--- PROVIDED DATA ---

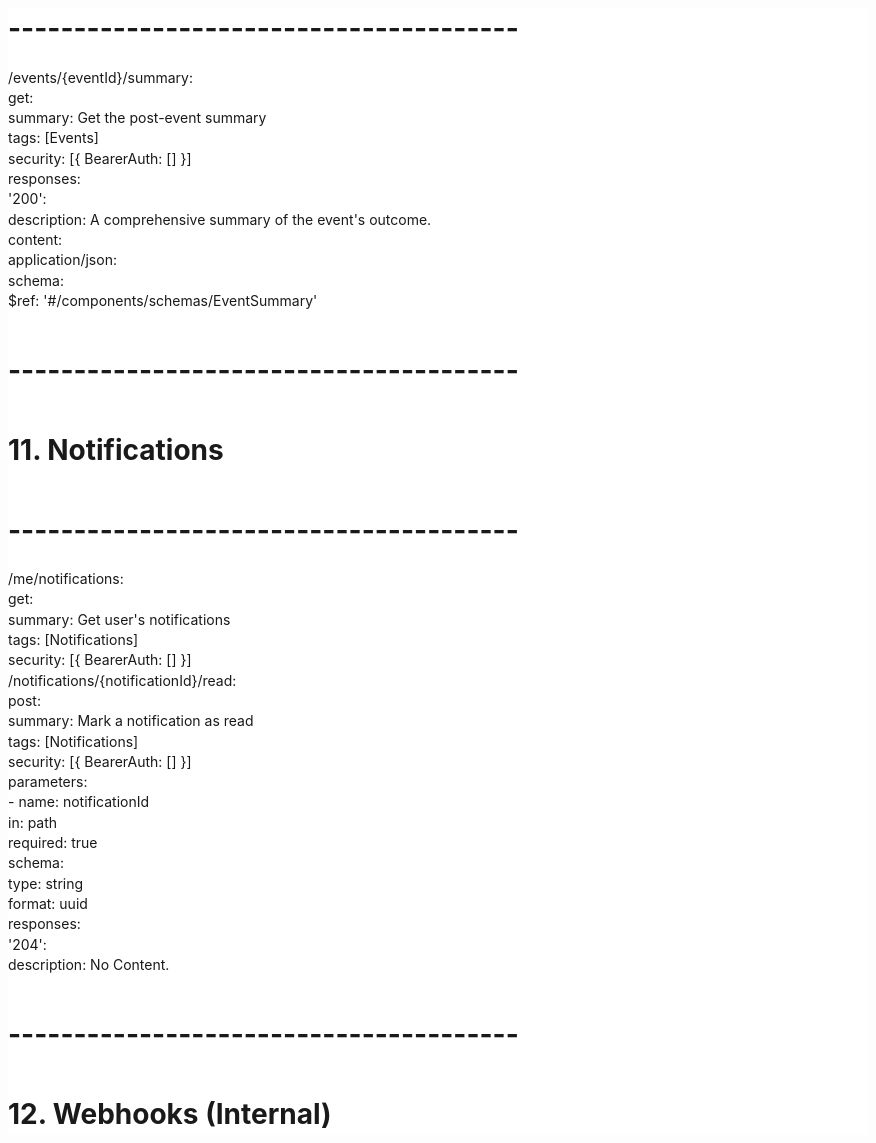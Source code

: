 # **\---------------------------------------**

/events/{eventId}/summary:  
get:  
summary: Get the post-event summary  
tags: \[Events\]  
security: \[{ BearerAuth: \[\] }\]  
responses:  
'200':  
description: A comprehensive summary of the event's outcome.  
content:  
application/json:  
schema:  
$ref: '\#/components/schemas/EventSummary'

# **\---------------------------------------**

# **11\. Notifications**

# **\---------------------------------------**

/me/notifications:  
get:  
summary: Get user's notifications  
tags: \[Notifications\]  
security: \[{ BearerAuth: \[\] }\]  
/notifications/{notificationId}/read:  
post:  
summary: Mark a notification as read  
tags: \[Notifications\]  
security: \[{ BearerAuth: \[\] }\]  
parameters:  
\- name: notificationId  
in: path  
required: true  
schema:  
type: string  
format: uuid  
responses:  
'204':  
description: No Content.

# **\---------------------------------------**

# **12\. Webhooks (Internal)**
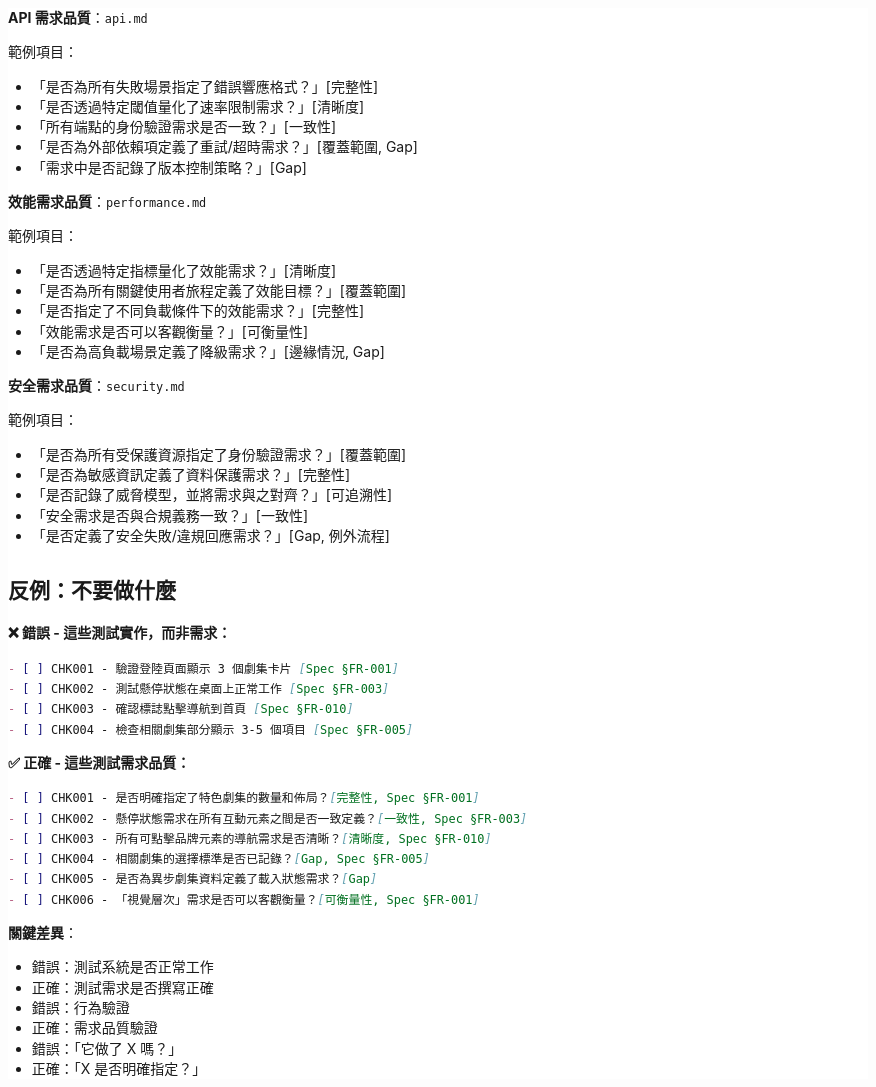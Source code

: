 **API 需求品質**：`api.md`

範例項目：
- 「是否為所有失敗場景指定了錯誤響應格式？」[完整性]
- 「是否透過特定閾值量化了速率限制需求？」[清晰度]
- 「所有端點的身份驗證需求是否一致？」[一致性]
- 「是否為外部依賴項定義了重試/超時需求？」[覆蓋範圍, Gap]
- 「需求中是否記錄了版本控制策略？」[Gap]

**效能需求品質**：`performance.md`

範例項目：
- 「是否透過特定指標量化了效能需求？」[清晰度]
- 「是否為所有關鍵使用者旅程定義了效能目標？」[覆蓋範圍]
- 「是否指定了不同負載條件下的效能需求？」[完整性]
- 「效能需求是否可以客觀衡量？」[可衡量性]
- 「是否為高負載場景定義了降級需求？」[邊緣情況, Gap]

**安全需求品質**：`security.md`

範例項目：
- 「是否為所有受保護資源指定了身份驗證需求？」[覆蓋範圍]
- 「是否為敏感資訊定義了資料保護需求？」[完整性]
- 「是否記錄了威脅模型，並將需求與之對齊？」[可追溯性]
- 「安全需求是否與合規義務一致？」[一致性]
- 「是否定義了安全失敗/違規回應需求？」[Gap, 例外流程]

## 反例：不要做什麼

**❌ 錯誤 - 這些測試實作，而非需求：**

```markdown
- [ ] CHK001 - 驗證登陸頁面顯示 3 個劇集卡片 [Spec §FR-001]
- [ ] CHK002 - 測試懸停狀態在桌面上正常工作 [Spec §FR-003]
- [ ] CHK003 - 確認標誌點擊導航到首頁 [Spec §FR-010]
- [ ] CHK004 - 檢查相關劇集部分顯示 3-5 個項目 [Spec §FR-005]
```

**✅ 正確 - 這些測試需求品質：**

```markdown
- [ ] CHK001 - 是否明確指定了特色劇集的數量和佈局？[完整性, Spec §FR-001]
- [ ] CHK002 - 懸停狀態需求在所有互動元素之間是否一致定義？[一致性, Spec §FR-003]
- [ ] CHK003 - 所有可點擊品牌元素的導航需求是否清晰？[清晰度, Spec §FR-010]
- [ ] CHK004 - 相關劇集的選擇標準是否已記錄？[Gap, Spec §FR-005]
- [ ] CHK005 - 是否為異步劇集資料定義了載入狀態需求？[Gap]
- [ ] CHK006 - 「視覺層次」需求是否可以客觀衡量？[可衡量性, Spec §FR-001]
```

**關鍵差異**：
- 錯誤：測試系統是否正常工作
- 正確：測試需求是否撰寫正確
- 錯誤：行為驗證
- 正確：需求品質驗證
- 錯誤：「它做了 X 嗎？」
- 正確：「X 是否明確指定？」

---

Go through the listing above, and whenever a line holds the word "post", copy it.

### ANSWER BOX
summary: Get the post-event summary  
post:  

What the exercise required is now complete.